**Action item**
Below are some records; return all of them exactly as they are.

Data excerpts:
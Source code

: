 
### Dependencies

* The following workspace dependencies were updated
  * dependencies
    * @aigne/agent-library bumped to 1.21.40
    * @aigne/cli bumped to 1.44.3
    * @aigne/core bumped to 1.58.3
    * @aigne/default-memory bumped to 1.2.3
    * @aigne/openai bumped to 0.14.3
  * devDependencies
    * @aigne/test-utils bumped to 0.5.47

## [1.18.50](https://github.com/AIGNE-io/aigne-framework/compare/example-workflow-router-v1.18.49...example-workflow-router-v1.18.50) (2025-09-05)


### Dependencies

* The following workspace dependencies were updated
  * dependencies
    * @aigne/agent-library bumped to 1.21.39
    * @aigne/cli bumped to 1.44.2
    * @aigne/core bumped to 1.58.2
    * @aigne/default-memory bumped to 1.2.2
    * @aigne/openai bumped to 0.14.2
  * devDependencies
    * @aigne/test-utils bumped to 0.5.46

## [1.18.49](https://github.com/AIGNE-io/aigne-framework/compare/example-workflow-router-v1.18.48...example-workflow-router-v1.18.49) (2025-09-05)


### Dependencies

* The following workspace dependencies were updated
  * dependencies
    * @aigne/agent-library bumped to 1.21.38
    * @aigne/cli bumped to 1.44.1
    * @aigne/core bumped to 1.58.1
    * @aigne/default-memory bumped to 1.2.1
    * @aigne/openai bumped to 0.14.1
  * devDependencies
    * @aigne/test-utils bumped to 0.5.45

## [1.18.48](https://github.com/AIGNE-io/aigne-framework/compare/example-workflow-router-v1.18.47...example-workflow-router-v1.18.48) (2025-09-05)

**Result for this task**
Source code

: 
### Dependencies

* The following workspace dependencies were updated
  * dependencies
    * @aigne/agent-library bumped to 1.21.40
    * @aigne/cli bumped to 1.44.3
    * @aigne/core bumped to 1.58.3
    * @aigne/default-memory bumped to 1.2.3
    * @aigne/openai bumped to 0.14.3
  * devDependencies
    * @aigne/test-utils bumped to 0.5.47

## [1.18.50](https://github.com/AIGNE-io/aigne-framework/compare/example-workflow-router-v1.18.49...example-workflow-router-v1.18.50) (2025-09-05)


### Dependencies

* The following workspace dependencies were updated
  * dependencies
    * @aigne/agent-library bumped to 1.21.39
    * @aigne/cli bumped to 1.44.2
    * @aigne/core bumped to 1.58.2
    * @aigne/default-memory bumped to 1.2.2
    * @aigne/openai bumped to 0.14.2
  * devDependencies
    * @aigne/test-utils bumped to 0.5.46

## [1.18.49](https://github.com/AIGNE-io/aigne-framework/compare/example-workflow-router-v1.18.48...example-workflow-router-v1.18.49) (2025-09-05)


### Dependencies

* The following workspace dependencies were updated
  * dependencies
    * @aigne/agent-library bumped to 1.21.38
    * @aigne/cli bumped to 1.44.1
    * @aigne/core bumped to 1.58.1
    * @aigne/default-memory bumped to 1.2.1
    * @aigne/openai bumped to 0.14.1
  * devDependencies
    * @aigne/test-utils bumped to 0.5.45

## [1.18.48](https://github.com/AIGNE-io/aigne-framework/compare/example-workflow-router-v1.18.47...example-workflow-router-v1.18.48) (2025-09-05)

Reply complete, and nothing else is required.